*WORK INSTRUCTION*. Each entry is to be retyped exactly as it appears, and each image is to be dropped.

*SOURCE RECORDS*.
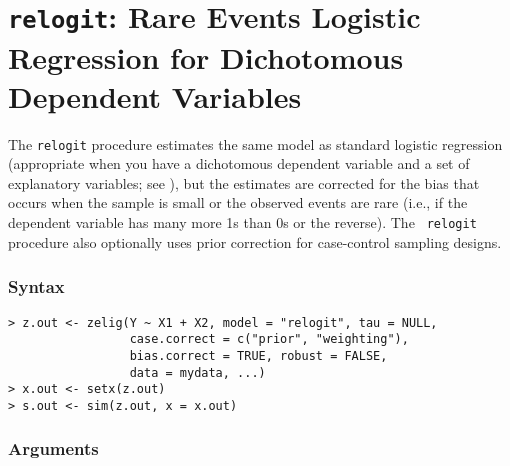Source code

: \section{{\tt relogit}: Rare Events Logistic Regression for
Dichotomous Dependent Variables}
\label{relogit}

The {\tt relogit} procedure estimates the same model as standard
logistic regression (appropriate when you have a dichotomous dependent
variable and a set of explanatory variables; see ), but
the estimates are corrected for the bias that occurs when the
sample is small or the observed events are rare (i.e., if the
dependent variable has many more 1s than 0s or the reverse).  The {\tt
  relogit} procedure also optionally uses prior correction for
case-control sampling designs.  

\subsubsection{Syntax}

\begin{verbatim}
> z.out <- zelig(Y ~ X1 + X2, model = "relogit", tau = NULL,
                 case.correct = c("prior", "weighting"), 
                 bias.correct = TRUE, robust = FALSE, 
                 data = mydata, ...)
> x.out <- setx(z.out)
> s.out <- sim(z.out, x = x.out)
\end{verbatim}

\subsubsection{Arguments}

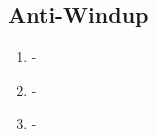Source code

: \documentclass[a4paper,12pt]{article}
\begin{document}
\begin{enumerate}[resume]
			
	
		
	\end{enumerate}
	\subsection{Anti-Windup}
		\begin{enumerate}[resume]
			\item -
			\item -
			\item -
		\end{enumerate}

	
% 
\end{document}
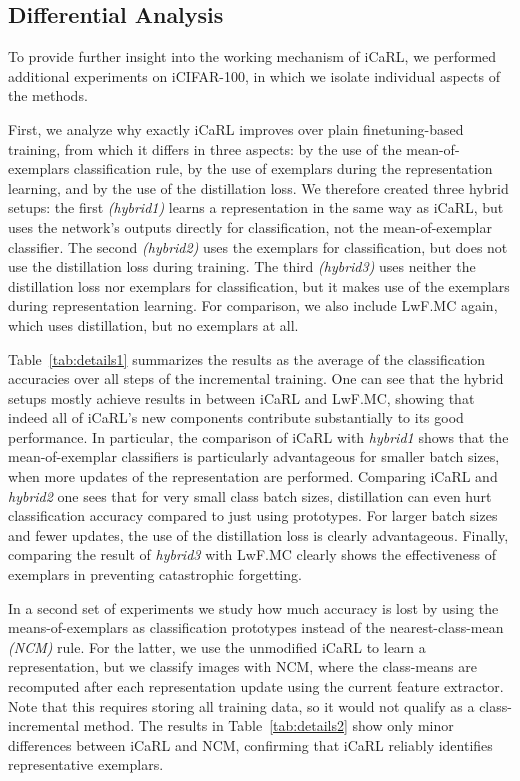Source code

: \documentclass[10pt,twocolumn,letterpaper]{article}
\begin{document}
\subsection{Differential Analysis}\label{subsec:study}

To provide further insight into the working mechanism 
of iCaRL, we performed additional experiments on 
iCIFAR-100, in which we isolate individual aspects of 
the methods. 

First, we analyze why exactly iCaRL improves over plain 
finetuning-based training, from which it differs in 
three aspects: by the use of the mean-of-exemplars 
classification rule, by the use of exemplars during 
the representation learning, and by the use of the
distillation loss.
We therefore created three hybrid setups: the first 
\emph{(hybrid1)} learns a representation in the same way 
as iCaRL, but uses the network's outputs directly for 
classification, not the mean-of-exemplar classifier.
The second \emph{(hybrid2)} uses the exemplars for 
classification, but does not use the distillation 
loss during training.
The third \emph{(hybrid3)} uses neither the distillation 
loss nor exemplars for classification, but it makes use 
of the exemplars during representation learning.
For comparison, we also include LwF.MC again, which 
uses distillation, but no exemplars at all. 

Table~\ref{tab:details1} summarizes the results as the 
average of the classification accuracies over all 
steps of the incremental training.
One can see that the hybrid setups mostly achieve 
results in between iCaRL and LwF.MC, showing that 
indeed all of iCaRL's new components 
contribute substantially to its good performance. 
In particular, the comparison of iCaRL with \emph{hybrid1} shows 
that the mean-of-exemplar classifiers is particularly advantageous
for smaller batch sizes, \ie when more updates of the 
representation are performed.
Comparing iCaRL and \emph{hybrid2} one sees that for very small 
class batch sizes, distillation can even hurt classification 
accuracy compared to just using prototypes. 
For larger batch sizes and fewer updates, the use of the 
distillation loss is clearly advantageous. 
Finally, comparing the result of \emph{hybrid3} with LwF.MC 
clearly shows the effectiveness of exemplars in preventing 
catastrophic forgetting.

In a second set of experiments we study how much accuracy 
is lost by using the means-of-exemplars as classification 
prototypes instead of the nearest-class-mean \emph{(NCM)} rule.
For the latter, we use the unmodified iCaRL to learn a 
representation, but we classify images with NCM, where 
the class-means are recomputed after each representation 
update using the current feature extractor.
Note that this requires storing all training data,
so it would not qualify as a class-incremental method.
The results in Table~\ref{tab:details2} show only 
minor differences between iCaRL and NCM, confirming 
that iCaRL reliably identifies representative exemplars. 
\end{document}
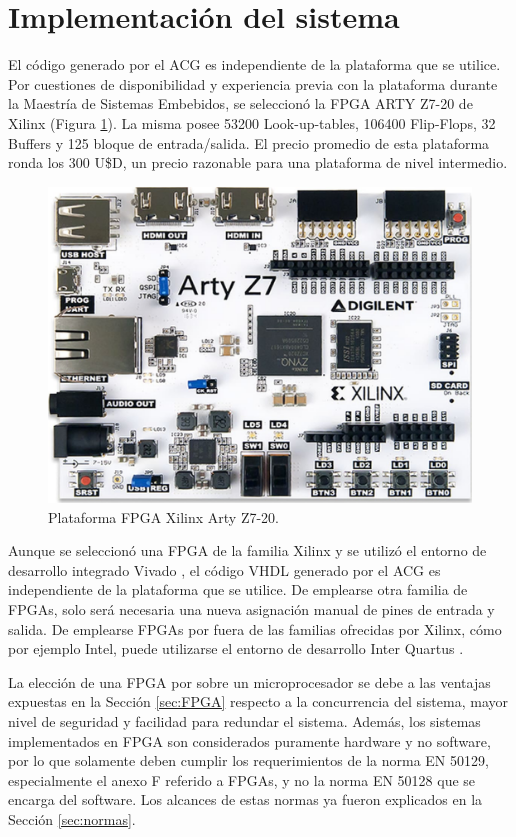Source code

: \section{Implementación del sistema}
	\label{sec:AGG}
	
	El código generado por el ACG es independiente de la plataforma que se utilice. Por cuestiones de disponibilidad y experiencia previa con la plataforma durante la Maestría de Sistemas Embebidos, se seleccionó la FPGA ARTY Z7-20 de Xilinx (Figura \ref{fig:FPGA}). La misma posee 53200 Look-up-tables, 106400 Flip-Flops, 32 Buffers y 125 bloque de entrada/salida. El precio promedio de esta plataforma ronda los 300 U\$D, un precio razonable para una plataforma de nivel intermedio.	
	
	\begin{figure}[H]
		\centering
		\includegraphics[width=1\textwidth]{Figuras/FPGA}
		\centering\caption{Plataforma FPGA Xilinx Arty Z7-20.}
		\label{fig:FPGA}
	\end{figure}
	
	Aunque se seleccionó una FPGA de la familia Xilinx y se utilizó el entorno de desarrollo integrado Vivado \cite{VIVADO}, el código VHDL generado por el ACG es independiente de la plataforma que se utilice. De emplearse otra familia de FPGAs, solo será necesaria una nueva asignación manual de pines de entrada y salida. De emplearse FPGAs por fuera de las familias ofrecidas por Xilinx, cómo por ejemplo Intel, puede utilizarse el entorno de desarrollo Inter Quartus \cite{QUARTUS}.
	
	La elección de una FPGA por sobre un microprocesador se debe a las ventajas expuestas en la Sección \ref{sec:FPGA} respecto a la concurrencia del sistema, mayor nivel de seguridad y facilidad para redundar el sistema. Además, los sistemas implementados en FPGA son considerados puramente hardware y no software, por lo que solamente deben cumplir los requerimientos de la norma EN 50129, especialmente el anexo F referido a FPGAs, y no la norma EN 50128 que se encarga del software. Los alcances de estas normas ya fueron explicados en la Sección \ref{sec:normas}.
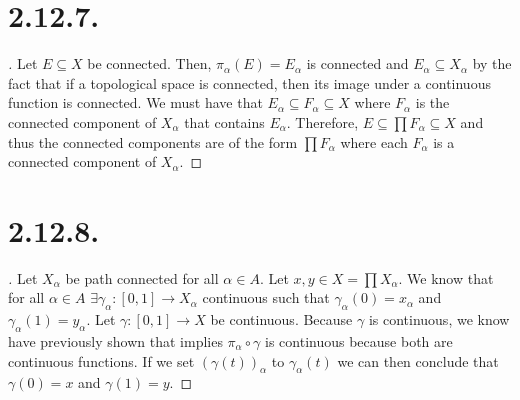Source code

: \documentclass{article}
\begin{document}
\section*{2.12.7.}
\begin{proof}[\unskip\nopunct]
    Let $E \subseteq X$ be connected. Then, $\pi_{\alpha}(E) = E_{\alpha}$ is connected and $E_{\alpha} \subseteq X_{\alpha}$ by 
    the fact that if a topological space is connected, 
    then its image under a continuous function is connected. 
    We must have that $E_{\alpha} \subseteq F_{\alpha} \subseteq X$ where $F_{\alpha}$ is the connected
    component of $X_{\alpha}$ that contains $E_{\alpha}$.
    Therefore, $E \subseteq \prod F_{\alpha} \subseteq X$ and thus the connected components are of the form $\prod F_{\alpha}$ where each $F_{\alpha}$ is a connected component of $X_{\alpha}$. 
    
\end{proof}
\section*{2.12.8.}
\begin{proof}[\unskip\nopunct]
    Let $X_{\alpha}$ be path connected for all $\alpha \in A$. Let $x, y \in X = \prod X_{\alpha}$. We know that for all $\alpha \in A$ $\exists \gamma_{\alpha}:[0, 1] \to X_{\alpha}$ continuous
    such that $\gamma_{\alpha}(0) = x_{\alpha}$ and $\gamma_{\alpha}(1) = y_{\alpha}$. 
    Let $\gamma:[0, 1] \to X$ be continuous. Because $\gamma$ is continuous, 
    we know have previously shown that implies $\pi_{\alpha} \circ \gamma$ is continuous
    because both are continuous functions. 
    If we set $(\gamma(t))_{\alpha}$ to $\gamma_{\alpha}(t)$ 
    we can then conclude that $\gamma(0) = x$ and $\gamma(1) = y$. 
    
\end{proof}
\end{document}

*RESULT FOR THIS TASK*.
Source code

: \section{{\tt relogit}: Rare Events Logistic Regression for
Dichotomous Dependent Variables}
\label{relogit}

The {\tt relogit} procedure estimates the same model as standard
logistic regression (appropriate when you have a dichotomous dependent
variable and a set of explanatory variables; see ), but
the estimates are corrected for the bias that occurs when the
sample is small or the observed events are rare (i.e., if the
dependent variable has many more 1s than 0s or the reverse).  The {\tt
  relogit} procedure also optionally uses prior correction for
case-control sampling designs.  

\subsubsection{Syntax}

\begin{verbatim}
> z.out <- zelig(Y ~ X1 + X2, model = "relogit", tau = NULL,
                 case.correct = c("prior", "weighting"), 
                 bias.correct = TRUE, robust = FALSE, 
                 data = mydata, ...)
> x.out <- setx(z.out)
> s.out <- sim(z.out, x = x.out)
\end{verbatim}

\subsubsection{Arguments}

Source code

: \documentclass[a4paper,12pt]{article}
\begin{document}
\begin{enumerate}[resume]
			
	
		
	\end{enumerate}
	\subsection{Anti-Windup}
		\begin{enumerate}[resume]
			\item -
			\item -
			\item -
		\end{enumerate}

	
% 
\end{document}
Source code

: \documentclass[10pt,twocolumn,letterpaper]{article}
\begin{document}
\subsection{Differential Analysis}\label{subsec:study}

To provide further insight into the working mechanism 
of iCaRL, we performed additional experiments on 
iCIFAR-100, in which we isolate individual aspects of 
the methods. 

First, we analyze why exactly iCaRL improves over plain 
finetuning-based training, from which it differs in 
three aspects: by the use of the mean-of-exemplars 
classification rule, by the use of exemplars during 
the representation learning, and by the use of the
distillation loss.
We therefore created three hybrid setups: the first 
\emph{(hybrid1)} learns a representation in the same way 
as iCaRL, but uses the network's outputs directly for 
classification, not the mean-of-exemplar classifier.
The second \emph{(hybrid2)} uses the exemplars for 
classification, but does not use the distillation 
loss during training.
The third \emph{(hybrid3)} uses neither the distillation 
loss nor exemplars for classification, but it makes use 
of the exemplars during representation learning.
For comparison, we also include LwF.MC again, which 
uses distillation, but no exemplars at all. 

Table~\ref{tab:details1} summarizes the results as the 
average of the classification accuracies over all 
steps of the incremental training.
One can see that the hybrid setups mostly achieve 
results in between iCaRL and LwF.MC, showing that 
indeed all of iCaRL's new components 
contribute substantially to its good performance. 
In particular, the comparison of iCaRL with \emph{hybrid1} shows 
that the mean-of-exemplar classifiers is particularly advantageous
for smaller batch sizes, \ie when more updates of the 
representation are performed.
Comparing iCaRL and \emph{hybrid2} one sees that for very small 
class batch sizes, distillation can even hurt classification 
accuracy compared to just using prototypes. 
For larger batch sizes and fewer updates, the use of the 
distillation loss is clearly advantageous. 
Finally, comparing the result of \emph{hybrid3} with LwF.MC 
clearly shows the effectiveness of exemplars in preventing 
catastrophic forgetting.

In a second set of experiments we study how much accuracy 
is lost by using the means-of-exemplars as classification 
prototypes instead of the nearest-class-mean \emph{(NCM)} rule.
For the latter, we use the unmodified iCaRL to learn a 
representation, but we classify images with NCM, where 
the class-means are recomputed after each representation 
update using the current feature extractor.
Note that this requires storing all training data,
so it would not qualify as a class-incremental method.
The results in Table~\ref{tab:details2} show only 
minor differences between iCaRL and NCM, confirming 
that iCaRL reliably identifies representative exemplars. 
\end{document}
Source code

: \section{Implementación del sistema}
	\label{sec:AGG}
	
	El código generado por el ACG es independiente de la plataforma que se utilice. Por cuestiones de disponibilidad y experiencia previa con la plataforma durante la Maestría de Sistemas Embebidos, se seleccionó la FPGA ARTY Z7-20 de Xilinx (Figura \ref{fig:FPGA}). La misma posee 53200 Look-up-tables, 106400 Flip-Flops, 32 Buffers y 125 bloque de entrada/salida. El precio promedio de esta plataforma ronda los 300 U\$D, un precio razonable para una plataforma de nivel intermedio.	
	
	\begin{figure}[H]
		\centering
		\includegraphics[width=1\textwidth]{Figuras/FPGA}
		\centering\caption{Plataforma FPGA Xilinx Arty Z7-20.}
		\label{fig:FPGA}
	\end{figure}
	
	Aunque se seleccionó una FPGA de la familia Xilinx y se utilizó el entorno de desarrollo integrado Vivado \cite{VIVADO}, el código VHDL generado por el ACG es independiente de la plataforma que se utilice. De emplearse otra familia de FPGAs, solo será necesaria una nueva asignación manual de pines de entrada y salida. De emplearse FPGAs por fuera de las familias ofrecidas por Xilinx, cómo por ejemplo Intel, puede utilizarse el entorno de desarrollo Inter Quartus \cite{QUARTUS}.
	
	La elección de una FPGA por sobre un microprocesador se debe a las ventajas expuestas en la Sección \ref{sec:FPGA} respecto a la concurrencia del sistema, mayor nivel de seguridad y facilidad para redundar el sistema. Además, los sistemas implementados en FPGA son considerados puramente hardware y no software, por lo que solamente deben cumplir los requerimientos de la norma EN 50129, especialmente el anexo F referido a FPGAs, y no la norma EN 50128 que se encarga del software. Los alcances de estas normas ya fueron explicados en la Sección \ref{sec:normas}.
Source code

: \documentclass{article}
\begin{document}
\section*{2.12.7.}
\begin{proof}[\unskip\nopunct]
    Let $E \subseteq X$ be connected. Then, $\pi_{\alpha}(E) = E_{\alpha}$ is connected and $E_{\alpha} \subseteq X_{\alpha}$ by 
    the fact that if a topological space is connected, 
    then its image under a continuous function is connected. 
    We must have that $E_{\alpha} \subseteq F_{\alpha} \subseteq X$ where $F_{\alpha}$ is the connected
    component of $X_{\alpha}$ that contains $E_{\alpha}$.
    Therefore, $E \subseteq \prod F_{\alpha} \subseteq X$ and thus the connected components are of the form $\prod F_{\alpha}$ where each $F_{\alpha}$ is a connected component of $X_{\alpha}$. 
    
\end{proof}
\section*{2.12.8.}
\begin{proof}[\unskip\nopunct]
    Let $X_{\alpha}$ be path connected for all $\alpha \in A$. Let $x, y \in X = \prod X_{\alpha}$. We know that for all $\alpha \in A$ $\exists \gamma_{\alpha}:[0, 1] \to X_{\alpha}$ continuous
    such that $\gamma_{\alpha}(0) = x_{\alpha}$ and $\gamma_{\alpha}(1) = y_{\alpha}$. 
    Let $\gamma:[0, 1] \to X$ be continuous. Because $\gamma$ is continuous, 
    we know have previously shown that implies $\pi_{\alpha} \circ \gamma$ is continuous
    because both are continuous functions. 
    If we set $(\gamma(t))_{\alpha}$ to $\gamma_{\alpha}(t)$ 
    we can then conclude that $\gamma(0) = x$ and $\gamma(1) = y$. 
    
\end{proof}
\end{document}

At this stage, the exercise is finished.